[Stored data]
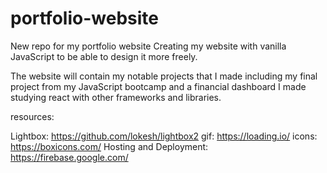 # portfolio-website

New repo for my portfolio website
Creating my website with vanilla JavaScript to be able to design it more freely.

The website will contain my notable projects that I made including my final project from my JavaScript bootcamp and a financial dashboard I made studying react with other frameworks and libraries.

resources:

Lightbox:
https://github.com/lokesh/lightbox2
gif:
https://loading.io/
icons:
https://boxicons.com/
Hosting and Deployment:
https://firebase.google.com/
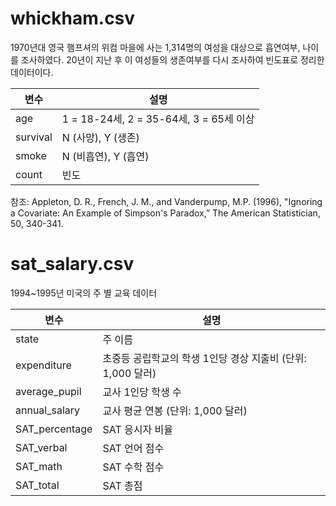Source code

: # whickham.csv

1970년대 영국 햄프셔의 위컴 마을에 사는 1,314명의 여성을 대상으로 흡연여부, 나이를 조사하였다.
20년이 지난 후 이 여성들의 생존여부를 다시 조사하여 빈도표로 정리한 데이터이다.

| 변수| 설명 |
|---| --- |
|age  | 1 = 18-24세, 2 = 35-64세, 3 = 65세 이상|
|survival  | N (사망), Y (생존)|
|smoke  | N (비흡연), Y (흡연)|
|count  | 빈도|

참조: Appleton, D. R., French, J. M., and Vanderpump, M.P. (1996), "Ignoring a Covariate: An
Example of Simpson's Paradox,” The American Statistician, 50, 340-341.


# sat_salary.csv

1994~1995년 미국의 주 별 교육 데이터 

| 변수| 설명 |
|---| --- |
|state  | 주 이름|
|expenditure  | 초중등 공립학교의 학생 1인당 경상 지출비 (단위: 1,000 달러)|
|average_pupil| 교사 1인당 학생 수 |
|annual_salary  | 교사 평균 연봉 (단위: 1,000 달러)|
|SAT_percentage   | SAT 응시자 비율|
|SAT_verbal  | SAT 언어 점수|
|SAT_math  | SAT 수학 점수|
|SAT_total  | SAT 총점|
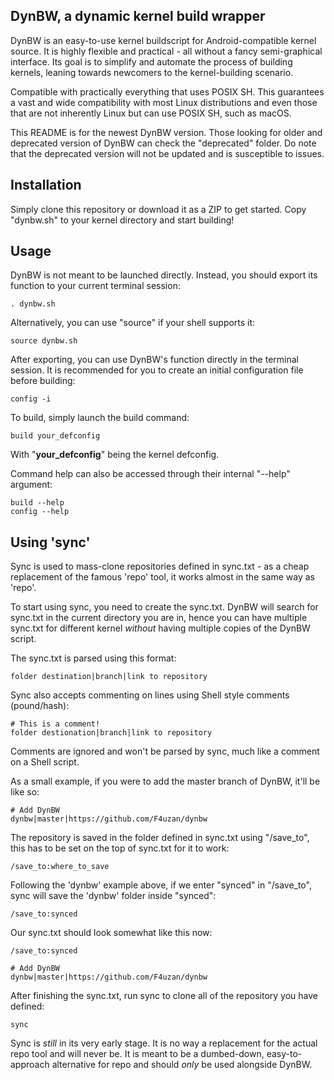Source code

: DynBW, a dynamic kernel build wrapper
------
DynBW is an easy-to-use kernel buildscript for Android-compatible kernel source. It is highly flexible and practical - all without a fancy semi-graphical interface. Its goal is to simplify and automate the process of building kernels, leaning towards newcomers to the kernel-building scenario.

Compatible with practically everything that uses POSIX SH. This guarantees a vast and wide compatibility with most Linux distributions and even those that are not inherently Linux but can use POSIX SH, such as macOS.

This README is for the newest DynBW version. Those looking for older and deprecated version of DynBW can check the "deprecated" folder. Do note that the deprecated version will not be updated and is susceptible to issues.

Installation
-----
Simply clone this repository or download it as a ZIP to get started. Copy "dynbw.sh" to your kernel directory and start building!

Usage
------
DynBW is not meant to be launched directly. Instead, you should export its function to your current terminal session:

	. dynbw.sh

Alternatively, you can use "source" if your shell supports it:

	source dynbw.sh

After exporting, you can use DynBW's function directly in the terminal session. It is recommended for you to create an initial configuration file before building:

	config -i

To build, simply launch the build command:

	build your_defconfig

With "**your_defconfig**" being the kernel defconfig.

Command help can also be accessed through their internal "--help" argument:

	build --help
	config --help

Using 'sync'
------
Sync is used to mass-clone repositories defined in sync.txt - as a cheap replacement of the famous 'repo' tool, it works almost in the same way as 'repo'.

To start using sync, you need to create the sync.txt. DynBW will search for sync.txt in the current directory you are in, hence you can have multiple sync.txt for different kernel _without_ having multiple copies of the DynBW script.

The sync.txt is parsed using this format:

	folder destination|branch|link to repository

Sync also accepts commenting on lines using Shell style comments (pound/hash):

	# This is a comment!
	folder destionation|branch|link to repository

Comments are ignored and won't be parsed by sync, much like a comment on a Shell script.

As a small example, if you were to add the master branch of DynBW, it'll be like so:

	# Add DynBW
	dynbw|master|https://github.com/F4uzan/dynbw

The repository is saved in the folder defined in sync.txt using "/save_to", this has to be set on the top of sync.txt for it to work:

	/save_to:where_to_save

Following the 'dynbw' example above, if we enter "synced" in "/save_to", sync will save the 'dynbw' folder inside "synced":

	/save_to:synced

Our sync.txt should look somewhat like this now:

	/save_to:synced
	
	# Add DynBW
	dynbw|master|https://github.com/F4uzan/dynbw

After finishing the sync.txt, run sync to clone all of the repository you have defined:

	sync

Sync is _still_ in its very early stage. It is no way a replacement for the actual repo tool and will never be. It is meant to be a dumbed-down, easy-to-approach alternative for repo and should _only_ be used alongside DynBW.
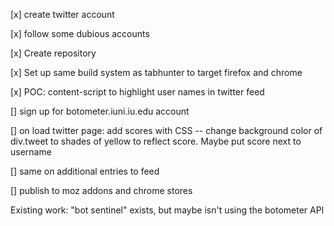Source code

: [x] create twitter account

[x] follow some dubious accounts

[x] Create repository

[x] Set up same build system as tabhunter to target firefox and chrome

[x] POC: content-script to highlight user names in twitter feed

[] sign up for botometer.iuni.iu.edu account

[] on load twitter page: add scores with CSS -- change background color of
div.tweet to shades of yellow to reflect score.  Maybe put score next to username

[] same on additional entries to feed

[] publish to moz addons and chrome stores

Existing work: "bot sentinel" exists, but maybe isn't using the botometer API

■ WHAT THE TASK ASKS ■
Write out, exactly as given, the line containing "[x] Set up same" and every line after it to the end of the records. Include nothing else.

■ REPLY TO THE TASK ■
[x] Set up same build system as tabhunter to target firefox and chrome

[x] POC: content-script to highlight user names in twitter feed

[] sign up for botometer.iuni.iu.edu account

[] on load twitter page: add scores with CSS -- change background color of
div.tweet to shades of yellow to reflect score.  Maybe put score next to username

[] same on additional entries to feed

[] publish to moz addons and chrome stores

Existing work: "bot sentinel" exists, but maybe isn't using the botometer API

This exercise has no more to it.